*Required action:* Please report every line in the entries that contains the string "expressions".

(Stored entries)
========
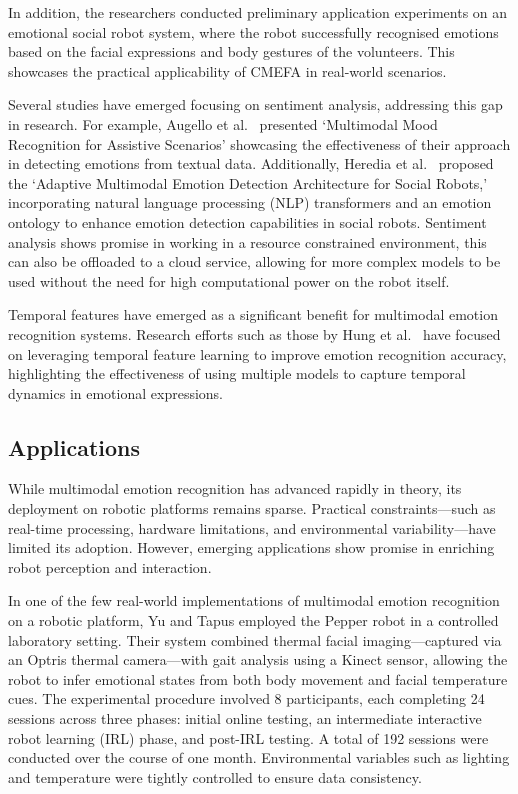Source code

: In addition, the researchers conducted preliminary application experiments on an emotional social robot system, where the robot successfully recognised emotions based on the facial expressions and body gestures of the volunteers. This showcases the practical applicability of CMEFA in real-world scenarios.

Several studies have emerged focusing on sentiment analysis, addressing this gap in research. For example, Augello et al.\ \cite{Augello2022-zy} presented `Multimodal Mood Recognition for Assistive Scenarios' showcasing the effectiveness of their approach in detecting emotions from textual data. Additionally, Heredia et al.\ \cite{Heredia2022-dt} proposed the `Adaptive Multimodal Emotion Detection Architecture for Social Robots,' incorporating natural language processing (NLP) transformers and an emotion ontology to enhance emotion detection capabilities in social robots. Sentiment analysis shows promise in working in a resource constrained environment, this can also be offloaded to a cloud service, allowing for more complex models to be used without the need for high computational power on the robot itself.

Temporal features have emerged as a significant benefit for multimodal emotion recognition systems. Research efforts such as those by Hung et al.\ \cite{Hung2020-gm} have focused on leveraging temporal feature learning to improve emotion recognition accuracy, highlighting the effectiveness of using multiple models to capture temporal dynamics in emotional expressions.

\subsection{Applications}

While multimodal emotion recognition has advanced rapidly in theory, its deployment on robotic platforms remains sparse. Practical constraints—such as real-time processing, hardware limitations, and environmental variability—have limited its adoption. However, emerging applications show promise in enriching robot perception and interaction.

In one of the few real-world implementations of multimodal emotion recognition on a robotic platform, Yu and Tapus \cite{Yu2019-ku} employed the Pepper robot in a controlled laboratory setting. Their system combined thermal facial imaging—captured via an Optris thermal camera—with gait analysis using a Kinect sensor, allowing the robot to infer emotional states from both body movement and facial temperature cues. The experimental procedure involved 8 participants, each completing 24 sessions across three phases: initial online testing, an intermediate interactive robot learning (IRL) phase, and post-IRL testing. A total of 192 sessions were conducted over the course of one month. Environmental variables such as lighting and temperature were tightly controlled to ensure data consistency.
========
*Result:*
: In addition, the researchers conducted preliminary application experiments on an emotional social robot system, where the robot successfully recognised emotions based on the facial expressions and body gestures of the volunteers. This showcases the practical applicability of CMEFA in real-world scenarios.
Temporal features have emerged as a significant benefit for multimodal emotion recognition systems. Research efforts such as those by Hung et al.\ \cite{Hung2020-gm} have focused on leveraging temporal feature learning to improve emotion recognition accuracy, highlighting the effectiveness of using multiple models to capture temporal dynamics in emotional expressions.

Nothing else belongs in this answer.